Forum Discussion
I need a guide for SP2016 on prem setting up WAP and ADFS
Hi Everyone. My name is Carl and I am working with Benjamin who started the post earlier.
We would like to allow external access to our on-prem SharePoint 2016 on Windows Server 2016.
We have a Windows Server 2016 system configured for WAP setup in a DMZ.
We also have a Windows Server 2016 system with ADFS 4.0 on our LAN.
We would prefer not to join our WAP server to the domain.
What are the methods for WAP and ADFS to do this?
If we are using WAP and SAML to pre-authenticate external access can we still use WIA for internal users?
You can either use WIA which requires joining WAP to the domain or use SAML which does not require joining WAP to the domain. To SharePoint, even with the same User object in Active Directory, a user is different if using Windows or SAML. There is no way to "attach" the user objects together.
I'd strongly suggest converting all Web Applications to SAML should you choose to use SAML. Mixing WIA and SAML generally doesn't work out too well.

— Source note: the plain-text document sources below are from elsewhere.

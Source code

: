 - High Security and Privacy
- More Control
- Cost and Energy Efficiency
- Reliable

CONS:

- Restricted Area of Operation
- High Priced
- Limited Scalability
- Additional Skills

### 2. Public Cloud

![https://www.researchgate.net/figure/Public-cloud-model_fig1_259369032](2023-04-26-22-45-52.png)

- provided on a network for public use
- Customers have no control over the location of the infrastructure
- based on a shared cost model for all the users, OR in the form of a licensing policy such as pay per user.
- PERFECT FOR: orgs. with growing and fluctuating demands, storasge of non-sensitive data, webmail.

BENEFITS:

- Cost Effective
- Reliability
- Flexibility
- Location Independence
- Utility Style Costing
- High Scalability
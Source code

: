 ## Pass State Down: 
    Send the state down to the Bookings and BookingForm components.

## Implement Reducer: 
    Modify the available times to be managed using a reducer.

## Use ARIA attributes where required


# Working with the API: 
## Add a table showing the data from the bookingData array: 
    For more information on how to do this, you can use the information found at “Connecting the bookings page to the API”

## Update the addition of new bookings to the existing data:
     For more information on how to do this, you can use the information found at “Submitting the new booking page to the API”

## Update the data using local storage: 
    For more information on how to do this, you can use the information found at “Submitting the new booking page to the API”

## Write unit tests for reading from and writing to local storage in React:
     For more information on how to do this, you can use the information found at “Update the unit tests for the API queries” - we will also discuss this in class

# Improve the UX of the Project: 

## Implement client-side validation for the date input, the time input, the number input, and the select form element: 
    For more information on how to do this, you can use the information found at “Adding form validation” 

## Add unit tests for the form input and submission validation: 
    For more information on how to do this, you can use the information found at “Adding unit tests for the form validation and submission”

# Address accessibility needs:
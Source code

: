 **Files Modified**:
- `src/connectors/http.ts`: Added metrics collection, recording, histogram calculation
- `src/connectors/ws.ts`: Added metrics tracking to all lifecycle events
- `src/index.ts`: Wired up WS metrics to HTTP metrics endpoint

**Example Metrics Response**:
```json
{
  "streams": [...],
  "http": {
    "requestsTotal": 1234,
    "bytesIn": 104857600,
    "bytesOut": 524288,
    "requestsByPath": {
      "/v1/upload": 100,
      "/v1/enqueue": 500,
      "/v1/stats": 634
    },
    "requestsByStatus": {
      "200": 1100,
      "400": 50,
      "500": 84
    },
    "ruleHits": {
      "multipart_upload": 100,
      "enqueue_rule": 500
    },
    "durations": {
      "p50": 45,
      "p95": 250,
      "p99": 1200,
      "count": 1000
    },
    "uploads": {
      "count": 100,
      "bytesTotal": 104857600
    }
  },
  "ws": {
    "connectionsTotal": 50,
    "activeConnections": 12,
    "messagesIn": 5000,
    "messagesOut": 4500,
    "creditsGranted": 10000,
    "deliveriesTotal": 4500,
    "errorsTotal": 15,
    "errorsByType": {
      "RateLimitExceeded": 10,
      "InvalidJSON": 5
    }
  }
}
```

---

This will also prevent duplicate User Profiles (one Windows Claims, the other SAML) which can lead to failures in OAuth-based applications such as Workflow Manager.And of course there are user experience issues with SAML, such as resolving anything typed into the People Picker. Tools like LDAPCP help with this, but IMO the experience still isn't as good as WIA.
I would like to know more about the negative user experience you get when using SAML. I noticed this warning in a few other threads as well.
Do you know any blogs/resources that discuss these issues?
BTW - I'm just a generic IT person who is trying to help the actual SharePoint guy get what he needs.
- Generally it surrounds the People Picker. As there is no source of truth to work off for SAML, the People Picker will accept any value, unlike when using NTLM/Kerberos. One must also change the UPSA to leverage the identity attribute sent via SAML. MMS also has special considerations with regards to migration of permissions, e.g. https://technet.microsoft.com/en-us/library/dn745644.aspx?f=255&MSPPError=-2147217396#MMS.